Die Niedrigwasserlage zwingt die Reedereien zu drastischen Maßnahmen: Die Schiffe müssen ihre Ladung um bis zu 50 Prozent reduzieren, um die flachen Passagen zu passieren. Auf einigen Abschnitten, etwa zwischen Vilshofen und Passau, ist die Schifffahrt zeitweise komplett eingestellt worden. Das führt zu Engpässen bei der Versorgung mit Rohstoffen und Gütern.
Wirtschaftliche Folgen für die Region
Die Binnenschifffahrt ist ein wichtiger Wirtschaftsfaktor in Bayern. Jährlich werden auf Donau und Main mehrere Millionen Tonnen Güter transportiert – von Baustoffen über Getreide bis hin zu Containern. Die aktuellen Einschränkungen bedeuten für viele Unternehmen erhebliche Mehrkosten, da sie auf Lkw oder die Bahn ausweichen müssen.

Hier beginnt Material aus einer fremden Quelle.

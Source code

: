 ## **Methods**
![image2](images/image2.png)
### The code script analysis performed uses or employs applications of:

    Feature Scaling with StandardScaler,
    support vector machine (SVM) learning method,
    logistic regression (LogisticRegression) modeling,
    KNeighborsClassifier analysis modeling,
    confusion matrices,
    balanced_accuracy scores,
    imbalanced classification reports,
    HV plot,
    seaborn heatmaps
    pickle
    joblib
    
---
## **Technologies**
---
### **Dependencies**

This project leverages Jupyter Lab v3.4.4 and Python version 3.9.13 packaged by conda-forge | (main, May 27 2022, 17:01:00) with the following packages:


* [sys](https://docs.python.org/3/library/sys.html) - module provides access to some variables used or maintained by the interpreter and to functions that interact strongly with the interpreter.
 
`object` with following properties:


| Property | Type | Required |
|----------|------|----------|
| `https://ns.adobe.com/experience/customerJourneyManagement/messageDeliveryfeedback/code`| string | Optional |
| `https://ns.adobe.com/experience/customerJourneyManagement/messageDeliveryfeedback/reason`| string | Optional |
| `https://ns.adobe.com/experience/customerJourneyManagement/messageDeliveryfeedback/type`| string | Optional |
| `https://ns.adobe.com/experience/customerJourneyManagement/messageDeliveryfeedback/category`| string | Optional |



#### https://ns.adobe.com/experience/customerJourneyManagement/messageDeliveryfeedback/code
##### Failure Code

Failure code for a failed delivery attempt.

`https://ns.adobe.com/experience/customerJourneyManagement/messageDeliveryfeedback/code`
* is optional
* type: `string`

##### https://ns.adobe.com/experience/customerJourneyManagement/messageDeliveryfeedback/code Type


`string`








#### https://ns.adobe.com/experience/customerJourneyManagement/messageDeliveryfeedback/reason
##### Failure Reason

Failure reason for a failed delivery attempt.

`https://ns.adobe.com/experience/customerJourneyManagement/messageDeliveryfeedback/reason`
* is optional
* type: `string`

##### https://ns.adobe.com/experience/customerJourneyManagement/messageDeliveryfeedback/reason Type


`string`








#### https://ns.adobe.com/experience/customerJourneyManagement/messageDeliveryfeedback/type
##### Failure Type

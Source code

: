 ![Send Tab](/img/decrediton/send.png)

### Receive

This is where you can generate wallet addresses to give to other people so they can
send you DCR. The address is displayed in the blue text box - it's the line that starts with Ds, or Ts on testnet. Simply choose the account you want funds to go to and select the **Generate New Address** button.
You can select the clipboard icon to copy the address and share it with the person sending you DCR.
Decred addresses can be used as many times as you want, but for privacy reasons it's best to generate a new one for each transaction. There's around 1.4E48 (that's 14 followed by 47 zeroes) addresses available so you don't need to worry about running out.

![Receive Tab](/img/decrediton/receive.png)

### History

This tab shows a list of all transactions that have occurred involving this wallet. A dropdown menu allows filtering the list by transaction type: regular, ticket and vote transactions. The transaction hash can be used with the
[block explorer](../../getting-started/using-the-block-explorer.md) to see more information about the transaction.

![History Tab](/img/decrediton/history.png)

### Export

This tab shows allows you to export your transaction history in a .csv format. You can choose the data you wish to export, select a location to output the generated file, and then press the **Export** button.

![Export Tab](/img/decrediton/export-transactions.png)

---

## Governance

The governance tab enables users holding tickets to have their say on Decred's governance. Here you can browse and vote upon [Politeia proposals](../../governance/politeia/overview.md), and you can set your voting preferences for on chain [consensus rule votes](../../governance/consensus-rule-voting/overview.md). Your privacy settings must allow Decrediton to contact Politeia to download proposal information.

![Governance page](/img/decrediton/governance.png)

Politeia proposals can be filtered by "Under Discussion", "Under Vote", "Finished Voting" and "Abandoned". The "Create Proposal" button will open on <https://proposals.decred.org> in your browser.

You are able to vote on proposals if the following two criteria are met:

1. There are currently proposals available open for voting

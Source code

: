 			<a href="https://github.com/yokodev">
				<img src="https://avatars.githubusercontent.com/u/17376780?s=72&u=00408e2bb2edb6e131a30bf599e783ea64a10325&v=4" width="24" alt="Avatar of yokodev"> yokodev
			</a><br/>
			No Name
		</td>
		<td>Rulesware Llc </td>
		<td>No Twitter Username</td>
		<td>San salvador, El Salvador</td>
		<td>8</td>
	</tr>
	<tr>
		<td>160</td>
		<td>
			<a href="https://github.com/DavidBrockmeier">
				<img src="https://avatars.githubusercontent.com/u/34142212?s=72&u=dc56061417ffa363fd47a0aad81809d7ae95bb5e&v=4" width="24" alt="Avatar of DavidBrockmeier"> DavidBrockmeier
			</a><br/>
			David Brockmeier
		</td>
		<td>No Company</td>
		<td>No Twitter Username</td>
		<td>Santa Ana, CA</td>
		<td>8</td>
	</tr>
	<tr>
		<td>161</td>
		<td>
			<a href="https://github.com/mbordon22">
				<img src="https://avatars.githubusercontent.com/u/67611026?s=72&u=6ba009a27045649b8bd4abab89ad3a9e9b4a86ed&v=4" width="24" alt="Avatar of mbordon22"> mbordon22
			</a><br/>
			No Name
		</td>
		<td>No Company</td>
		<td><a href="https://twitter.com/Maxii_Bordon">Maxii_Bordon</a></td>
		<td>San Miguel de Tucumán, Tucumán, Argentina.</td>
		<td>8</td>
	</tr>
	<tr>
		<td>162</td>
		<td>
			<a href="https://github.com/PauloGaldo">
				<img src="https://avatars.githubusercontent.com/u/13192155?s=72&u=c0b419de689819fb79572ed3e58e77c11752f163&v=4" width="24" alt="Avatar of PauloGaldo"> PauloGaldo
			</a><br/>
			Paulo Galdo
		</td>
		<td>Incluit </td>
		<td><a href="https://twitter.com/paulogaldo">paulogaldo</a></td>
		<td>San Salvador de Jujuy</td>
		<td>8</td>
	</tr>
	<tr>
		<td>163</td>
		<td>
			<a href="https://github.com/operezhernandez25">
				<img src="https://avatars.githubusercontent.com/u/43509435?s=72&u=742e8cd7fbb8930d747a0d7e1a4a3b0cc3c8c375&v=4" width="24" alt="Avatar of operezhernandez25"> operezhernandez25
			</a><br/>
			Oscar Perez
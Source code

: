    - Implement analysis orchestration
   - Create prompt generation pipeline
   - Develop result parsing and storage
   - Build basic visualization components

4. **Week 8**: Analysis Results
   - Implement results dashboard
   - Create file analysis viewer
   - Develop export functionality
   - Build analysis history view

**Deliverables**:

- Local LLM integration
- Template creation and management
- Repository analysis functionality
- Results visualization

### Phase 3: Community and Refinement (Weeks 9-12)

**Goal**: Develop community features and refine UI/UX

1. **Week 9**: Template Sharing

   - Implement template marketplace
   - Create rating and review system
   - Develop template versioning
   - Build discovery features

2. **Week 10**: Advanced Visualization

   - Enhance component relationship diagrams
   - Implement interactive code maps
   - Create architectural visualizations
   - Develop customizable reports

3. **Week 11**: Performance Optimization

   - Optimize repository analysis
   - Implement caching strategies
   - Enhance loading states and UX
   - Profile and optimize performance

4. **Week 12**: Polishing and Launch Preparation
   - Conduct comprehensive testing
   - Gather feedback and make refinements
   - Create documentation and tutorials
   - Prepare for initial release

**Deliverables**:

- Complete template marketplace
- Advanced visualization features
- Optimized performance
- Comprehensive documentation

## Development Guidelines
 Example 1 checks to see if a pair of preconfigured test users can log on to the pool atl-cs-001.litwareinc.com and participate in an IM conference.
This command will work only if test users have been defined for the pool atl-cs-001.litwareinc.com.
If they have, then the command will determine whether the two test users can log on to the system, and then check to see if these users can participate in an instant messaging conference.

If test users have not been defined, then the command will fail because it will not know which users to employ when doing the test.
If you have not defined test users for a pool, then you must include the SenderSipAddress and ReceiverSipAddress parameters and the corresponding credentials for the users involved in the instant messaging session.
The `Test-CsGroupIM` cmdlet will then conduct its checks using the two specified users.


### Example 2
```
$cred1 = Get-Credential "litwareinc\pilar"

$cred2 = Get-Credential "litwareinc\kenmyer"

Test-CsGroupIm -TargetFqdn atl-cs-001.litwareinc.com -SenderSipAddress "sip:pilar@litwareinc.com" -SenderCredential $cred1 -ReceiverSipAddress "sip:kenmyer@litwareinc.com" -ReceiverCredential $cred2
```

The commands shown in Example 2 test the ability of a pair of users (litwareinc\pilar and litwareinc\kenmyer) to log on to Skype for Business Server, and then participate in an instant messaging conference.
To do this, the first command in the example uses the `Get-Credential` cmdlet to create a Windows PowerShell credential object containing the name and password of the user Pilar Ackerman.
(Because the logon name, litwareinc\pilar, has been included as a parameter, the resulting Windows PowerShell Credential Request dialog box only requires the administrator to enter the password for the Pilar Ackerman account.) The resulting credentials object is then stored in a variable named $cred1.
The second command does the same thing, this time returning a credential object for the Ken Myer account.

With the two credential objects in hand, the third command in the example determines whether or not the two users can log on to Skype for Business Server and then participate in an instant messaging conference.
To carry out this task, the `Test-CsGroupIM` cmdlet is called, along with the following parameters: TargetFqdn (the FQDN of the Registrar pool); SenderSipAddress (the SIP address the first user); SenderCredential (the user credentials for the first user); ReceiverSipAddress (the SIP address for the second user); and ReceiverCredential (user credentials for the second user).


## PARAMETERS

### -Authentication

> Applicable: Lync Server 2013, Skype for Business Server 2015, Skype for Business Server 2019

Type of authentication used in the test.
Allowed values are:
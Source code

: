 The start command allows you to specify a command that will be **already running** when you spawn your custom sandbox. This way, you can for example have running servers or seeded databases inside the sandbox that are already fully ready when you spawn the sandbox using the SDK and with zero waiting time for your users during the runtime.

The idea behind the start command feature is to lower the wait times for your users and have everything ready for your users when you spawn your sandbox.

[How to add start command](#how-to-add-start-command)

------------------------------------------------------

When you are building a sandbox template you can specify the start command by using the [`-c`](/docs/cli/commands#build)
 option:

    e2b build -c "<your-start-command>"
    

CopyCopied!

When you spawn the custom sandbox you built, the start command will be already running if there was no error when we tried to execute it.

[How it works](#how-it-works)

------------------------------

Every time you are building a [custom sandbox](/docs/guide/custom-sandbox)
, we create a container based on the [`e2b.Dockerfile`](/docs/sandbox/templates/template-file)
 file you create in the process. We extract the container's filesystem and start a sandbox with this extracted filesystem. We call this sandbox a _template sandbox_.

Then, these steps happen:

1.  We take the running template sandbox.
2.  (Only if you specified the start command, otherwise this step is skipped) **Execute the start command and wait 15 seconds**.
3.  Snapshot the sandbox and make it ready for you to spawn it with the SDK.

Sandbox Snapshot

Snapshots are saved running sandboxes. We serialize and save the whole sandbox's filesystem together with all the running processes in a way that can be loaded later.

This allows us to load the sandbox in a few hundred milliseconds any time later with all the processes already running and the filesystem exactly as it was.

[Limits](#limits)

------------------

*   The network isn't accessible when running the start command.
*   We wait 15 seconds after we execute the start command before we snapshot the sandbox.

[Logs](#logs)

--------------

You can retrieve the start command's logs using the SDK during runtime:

Der bayerische Industrie- und Handelskammertag (BIHK) warnt vor langfristigen Schäden: „Die Niedrigwasserphasen häufen sich und werden durch den Klimawandel weiter zunehmen. Wir brauchen dringend eine Anpassung der Infrastruktur, um die Schifffahrt zukunftsfähig zu halten“, sagt ein Sprecher. Die Politik sei gefordert, in den Ausbau der Wasserstraßen zu investieren.
Maßnahmen und Ausblick
Die WSV hat bereits Notfallpläne aktiviert: Unter anderem werden Fahrrinnen ausgebaggert und Schifffahrtszeichen angepasst, um die Sicherheit zu gewährleisten. Langfristig sollen Staustufen und Schleusen modernisiert werden, um die Wasserstände besser regulieren zu können. Doch solche Projekte dauern Jahre und sind kostspielig.
Bis dahin bleibt die Lage angespannt. Die Wettervorhersagen versprechen für die kommenden Wochen kaum nennenswerten Regen. Die Schifffahrt auf Donau und Main muss sich also auf weitere Einschränkungen einstellen – mit allen Konsequenzen für die bayerische Wirtschaft und die Versorgungssicherheit.